→ YOUR INSTRUCTIONS: Print the first line of the data below and every one after it, through the line containing "A boilerplate web", exactly as written.

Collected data
=== Section Start ===
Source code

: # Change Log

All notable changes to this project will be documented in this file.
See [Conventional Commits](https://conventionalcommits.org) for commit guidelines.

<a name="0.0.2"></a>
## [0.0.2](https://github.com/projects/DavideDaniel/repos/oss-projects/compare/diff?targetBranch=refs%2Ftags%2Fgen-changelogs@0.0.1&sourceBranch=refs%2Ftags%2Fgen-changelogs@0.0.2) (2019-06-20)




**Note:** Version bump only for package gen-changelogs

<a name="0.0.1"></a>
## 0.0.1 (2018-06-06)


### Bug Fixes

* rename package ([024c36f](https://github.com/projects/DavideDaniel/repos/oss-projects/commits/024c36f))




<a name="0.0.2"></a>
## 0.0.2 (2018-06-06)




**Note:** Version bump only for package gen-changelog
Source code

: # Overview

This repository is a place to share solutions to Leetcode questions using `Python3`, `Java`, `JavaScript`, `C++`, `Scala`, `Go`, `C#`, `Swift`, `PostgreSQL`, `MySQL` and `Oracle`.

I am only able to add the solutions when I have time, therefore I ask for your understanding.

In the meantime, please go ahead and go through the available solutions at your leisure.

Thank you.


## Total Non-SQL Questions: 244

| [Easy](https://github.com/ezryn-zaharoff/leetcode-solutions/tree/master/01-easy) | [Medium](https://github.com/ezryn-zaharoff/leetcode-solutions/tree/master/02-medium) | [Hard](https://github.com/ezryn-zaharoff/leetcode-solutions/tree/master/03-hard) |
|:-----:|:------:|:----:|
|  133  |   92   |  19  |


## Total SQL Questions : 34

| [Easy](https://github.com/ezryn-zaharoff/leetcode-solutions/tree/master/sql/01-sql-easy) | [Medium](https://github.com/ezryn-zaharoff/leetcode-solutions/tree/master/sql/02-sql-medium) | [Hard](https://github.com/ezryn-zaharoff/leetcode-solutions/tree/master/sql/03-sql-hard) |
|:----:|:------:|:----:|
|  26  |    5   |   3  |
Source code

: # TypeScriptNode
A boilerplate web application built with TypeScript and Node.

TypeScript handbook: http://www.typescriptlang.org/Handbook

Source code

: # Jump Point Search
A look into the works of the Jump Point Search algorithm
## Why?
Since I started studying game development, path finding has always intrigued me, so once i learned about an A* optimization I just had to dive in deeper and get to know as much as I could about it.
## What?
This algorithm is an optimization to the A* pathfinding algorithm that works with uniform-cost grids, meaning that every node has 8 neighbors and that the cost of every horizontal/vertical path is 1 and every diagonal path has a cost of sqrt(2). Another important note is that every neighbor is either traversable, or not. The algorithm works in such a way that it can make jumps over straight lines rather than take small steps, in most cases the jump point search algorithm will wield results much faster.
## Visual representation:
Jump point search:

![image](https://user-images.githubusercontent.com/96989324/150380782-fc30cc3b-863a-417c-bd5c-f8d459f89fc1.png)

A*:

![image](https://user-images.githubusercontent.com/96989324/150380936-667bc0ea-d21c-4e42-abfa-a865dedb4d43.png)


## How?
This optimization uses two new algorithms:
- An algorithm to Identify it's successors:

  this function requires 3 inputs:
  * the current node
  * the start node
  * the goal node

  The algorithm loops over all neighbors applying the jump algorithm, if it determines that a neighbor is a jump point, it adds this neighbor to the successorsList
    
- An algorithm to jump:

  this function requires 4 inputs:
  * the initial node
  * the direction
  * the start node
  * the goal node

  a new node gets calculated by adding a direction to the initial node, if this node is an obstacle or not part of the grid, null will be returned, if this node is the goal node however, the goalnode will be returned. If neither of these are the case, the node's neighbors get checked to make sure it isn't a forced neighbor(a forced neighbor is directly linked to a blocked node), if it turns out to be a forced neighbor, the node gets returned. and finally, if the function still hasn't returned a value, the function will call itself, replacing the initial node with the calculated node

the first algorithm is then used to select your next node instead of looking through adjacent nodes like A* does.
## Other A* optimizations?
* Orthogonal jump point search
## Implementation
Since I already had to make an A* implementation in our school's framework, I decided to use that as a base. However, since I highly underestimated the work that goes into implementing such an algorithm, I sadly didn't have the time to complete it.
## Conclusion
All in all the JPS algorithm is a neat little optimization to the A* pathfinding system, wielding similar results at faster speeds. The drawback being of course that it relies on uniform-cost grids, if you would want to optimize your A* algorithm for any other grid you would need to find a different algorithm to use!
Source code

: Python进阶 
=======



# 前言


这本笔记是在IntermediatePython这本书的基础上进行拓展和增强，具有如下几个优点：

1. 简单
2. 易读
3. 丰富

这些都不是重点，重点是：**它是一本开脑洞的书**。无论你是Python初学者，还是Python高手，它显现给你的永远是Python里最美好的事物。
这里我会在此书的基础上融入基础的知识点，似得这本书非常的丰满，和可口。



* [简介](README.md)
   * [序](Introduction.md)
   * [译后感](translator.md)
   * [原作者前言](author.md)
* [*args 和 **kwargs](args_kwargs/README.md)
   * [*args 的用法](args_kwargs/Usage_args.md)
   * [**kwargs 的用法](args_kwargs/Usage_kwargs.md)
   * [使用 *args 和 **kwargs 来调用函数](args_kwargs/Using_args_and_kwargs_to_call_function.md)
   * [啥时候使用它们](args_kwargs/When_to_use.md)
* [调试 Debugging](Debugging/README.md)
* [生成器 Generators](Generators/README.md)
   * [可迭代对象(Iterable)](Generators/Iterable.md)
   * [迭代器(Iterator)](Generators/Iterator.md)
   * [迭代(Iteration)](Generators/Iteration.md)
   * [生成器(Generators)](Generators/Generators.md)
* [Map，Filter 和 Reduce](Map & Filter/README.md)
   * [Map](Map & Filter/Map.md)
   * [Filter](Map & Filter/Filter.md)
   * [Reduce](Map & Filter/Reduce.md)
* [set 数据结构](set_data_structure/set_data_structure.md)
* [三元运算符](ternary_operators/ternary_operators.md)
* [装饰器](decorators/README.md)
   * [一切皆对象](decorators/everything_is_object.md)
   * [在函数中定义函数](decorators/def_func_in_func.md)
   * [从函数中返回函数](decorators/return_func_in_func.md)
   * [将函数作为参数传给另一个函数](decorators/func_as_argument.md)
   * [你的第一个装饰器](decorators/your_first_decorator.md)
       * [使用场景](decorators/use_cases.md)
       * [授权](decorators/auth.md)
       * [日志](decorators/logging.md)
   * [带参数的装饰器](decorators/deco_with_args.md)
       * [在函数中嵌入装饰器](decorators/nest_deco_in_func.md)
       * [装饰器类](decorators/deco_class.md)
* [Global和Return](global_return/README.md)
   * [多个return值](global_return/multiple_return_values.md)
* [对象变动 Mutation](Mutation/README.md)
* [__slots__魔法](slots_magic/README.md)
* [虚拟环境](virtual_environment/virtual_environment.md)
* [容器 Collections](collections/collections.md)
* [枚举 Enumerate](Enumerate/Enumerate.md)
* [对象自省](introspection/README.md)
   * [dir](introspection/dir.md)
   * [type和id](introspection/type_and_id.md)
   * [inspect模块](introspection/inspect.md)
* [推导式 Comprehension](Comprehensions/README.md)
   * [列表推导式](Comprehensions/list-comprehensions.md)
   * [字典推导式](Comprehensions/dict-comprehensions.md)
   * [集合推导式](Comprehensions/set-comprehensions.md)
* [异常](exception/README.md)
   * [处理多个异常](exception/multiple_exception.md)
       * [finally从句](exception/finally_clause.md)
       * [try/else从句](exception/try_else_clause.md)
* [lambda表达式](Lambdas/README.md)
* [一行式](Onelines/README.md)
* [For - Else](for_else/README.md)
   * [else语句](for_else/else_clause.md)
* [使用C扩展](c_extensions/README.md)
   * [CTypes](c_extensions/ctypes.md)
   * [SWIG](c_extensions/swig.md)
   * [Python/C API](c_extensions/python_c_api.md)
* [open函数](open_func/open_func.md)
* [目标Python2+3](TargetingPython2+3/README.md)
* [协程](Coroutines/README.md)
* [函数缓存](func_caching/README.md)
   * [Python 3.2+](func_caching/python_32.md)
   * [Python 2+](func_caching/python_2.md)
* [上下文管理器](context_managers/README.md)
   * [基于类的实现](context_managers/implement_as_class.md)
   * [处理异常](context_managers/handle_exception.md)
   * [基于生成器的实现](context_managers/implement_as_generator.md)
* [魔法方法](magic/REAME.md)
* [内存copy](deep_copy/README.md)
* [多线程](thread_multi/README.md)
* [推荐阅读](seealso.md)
=== Section End ===
→ EXERCISE RESULT:
Source code

: # Change Log

All notable changes to this project will be documented in this file.
See [Conventional Commits](https://conventionalcommits.org) for commit guidelines.

<a name="0.0.2"></a>
## [0.0.2](https://github.com/projects/DavideDaniel/repos/oss-projects/compare/diff?targetBranch=refs%2Ftags%2Fgen-changelogs@0.0.1&sourceBranch=refs%2Ftags%2Fgen-changelogs@0.0.2) (2019-06-20)




**Note:** Version bump only for package gen-changelogs

<a name="0.0.1"></a>
## 0.0.1 (2018-06-06)


### Bug Fixes

* rename package ([024c36f](https://github.com/projects/DavideDaniel/repos/oss-projects/commits/024c36f))




<a name="0.0.2"></a>
## 0.0.2 (2018-06-06)




**Note:** Version bump only for package gen-changelog
Source code

: # Overview

This repository is a place to share solutions to Leetcode questions using `Python3`, `Java`, `JavaScript`, `C++`, `Scala`, `Go`, `C#`, `Swift`, `PostgreSQL`, `MySQL` and `Oracle`.

I am only able to add the solutions when I have time, therefore I ask for your understanding.

In the meantime, please go ahead and go through the available solutions at your leisure.

Thank you.


## Total Non-SQL Questions: 244

| [Easy](https://github.com/ezryn-zaharoff/leetcode-solutions/tree/master/01-easy) | [Medium](https://github.com/ezryn-zaharoff/leetcode-solutions/tree/master/02-medium) | [Hard](https://github.com/ezryn-zaharoff/leetcode-solutions/tree/master/03-hard) |
|:-----:|:------:|:----:|
|  133  |   92   |  19  |


## Total SQL Questions : 34

| [Easy](https://github.com/ezryn-zaharoff/leetcode-solutions/tree/master/sql/01-sql-easy) | [Medium](https://github.com/ezryn-zaharoff/leetcode-solutions/tree/master/sql/02-sql-medium) | [Hard](https://github.com/ezryn-zaharoff/leetcode-solutions/tree/master/sql/03-sql-hard) |
|:----:|:------:|:----:|
|  26  |    5   |   3  |
Source code

: # TypeScriptNode
A boilerplate web application built with TypeScript and Node.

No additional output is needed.